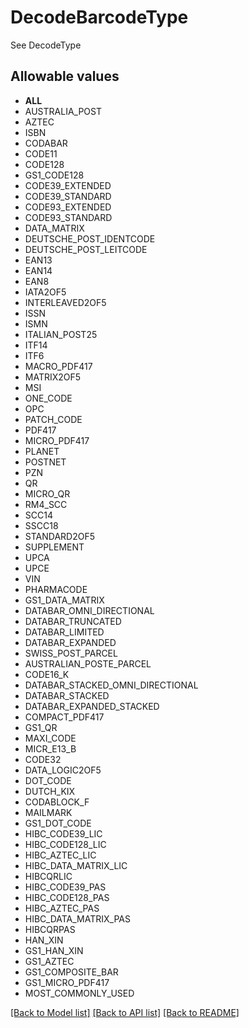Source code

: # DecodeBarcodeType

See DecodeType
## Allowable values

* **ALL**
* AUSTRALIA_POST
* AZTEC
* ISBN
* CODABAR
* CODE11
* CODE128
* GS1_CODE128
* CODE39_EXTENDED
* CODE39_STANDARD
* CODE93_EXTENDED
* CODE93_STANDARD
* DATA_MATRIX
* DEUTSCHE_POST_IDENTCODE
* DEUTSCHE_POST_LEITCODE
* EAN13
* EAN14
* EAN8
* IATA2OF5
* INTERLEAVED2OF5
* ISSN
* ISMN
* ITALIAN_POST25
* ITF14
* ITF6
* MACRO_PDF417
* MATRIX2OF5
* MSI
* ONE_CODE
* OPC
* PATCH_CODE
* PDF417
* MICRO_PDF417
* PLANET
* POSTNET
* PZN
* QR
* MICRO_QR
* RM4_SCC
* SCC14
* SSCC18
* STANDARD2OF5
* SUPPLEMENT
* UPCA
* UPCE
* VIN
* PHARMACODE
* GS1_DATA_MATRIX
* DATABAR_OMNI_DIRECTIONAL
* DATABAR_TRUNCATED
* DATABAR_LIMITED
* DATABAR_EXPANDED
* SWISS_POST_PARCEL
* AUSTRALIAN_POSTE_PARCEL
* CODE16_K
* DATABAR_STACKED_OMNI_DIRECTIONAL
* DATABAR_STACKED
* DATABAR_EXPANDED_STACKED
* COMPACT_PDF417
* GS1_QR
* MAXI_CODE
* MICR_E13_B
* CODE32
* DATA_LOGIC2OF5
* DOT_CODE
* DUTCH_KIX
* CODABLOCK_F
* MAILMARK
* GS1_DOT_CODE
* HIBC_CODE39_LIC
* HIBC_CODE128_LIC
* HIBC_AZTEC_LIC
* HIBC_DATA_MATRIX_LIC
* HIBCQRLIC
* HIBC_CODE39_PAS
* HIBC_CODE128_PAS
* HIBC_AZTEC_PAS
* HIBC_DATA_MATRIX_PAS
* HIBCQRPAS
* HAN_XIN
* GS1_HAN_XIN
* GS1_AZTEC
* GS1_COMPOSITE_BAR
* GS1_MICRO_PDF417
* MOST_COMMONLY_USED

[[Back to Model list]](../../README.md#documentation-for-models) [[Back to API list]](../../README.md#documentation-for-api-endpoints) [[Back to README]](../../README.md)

...

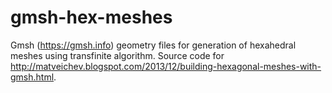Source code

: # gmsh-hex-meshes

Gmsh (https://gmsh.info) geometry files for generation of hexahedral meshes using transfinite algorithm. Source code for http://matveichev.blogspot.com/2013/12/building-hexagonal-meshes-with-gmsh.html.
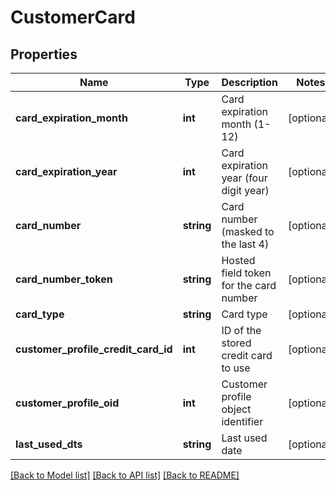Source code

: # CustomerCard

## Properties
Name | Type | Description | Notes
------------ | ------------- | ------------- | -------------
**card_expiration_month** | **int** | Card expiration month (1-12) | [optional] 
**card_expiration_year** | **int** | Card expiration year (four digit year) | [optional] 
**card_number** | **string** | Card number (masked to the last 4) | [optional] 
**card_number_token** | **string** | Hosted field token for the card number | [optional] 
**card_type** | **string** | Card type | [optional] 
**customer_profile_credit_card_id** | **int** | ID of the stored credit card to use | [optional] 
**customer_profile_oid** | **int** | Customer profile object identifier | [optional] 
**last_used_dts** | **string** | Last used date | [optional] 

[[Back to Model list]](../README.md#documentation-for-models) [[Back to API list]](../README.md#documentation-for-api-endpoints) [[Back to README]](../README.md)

| Activity |
The answer must consist of every line from the entries above that contains "documentation".

| Exercise solution |
[[Back to Model list]](../../README.md#documentation-for-models) [[Back to API list]](../../README.md#documentation-for-api-endpoints) [[Back to README]](../../README.md)
[[Back to Model list]](../README.md#documentation-for-models) [[Back to API list]](../README.md#documentation-for-api-endpoints) [[Back to README]](../README.md)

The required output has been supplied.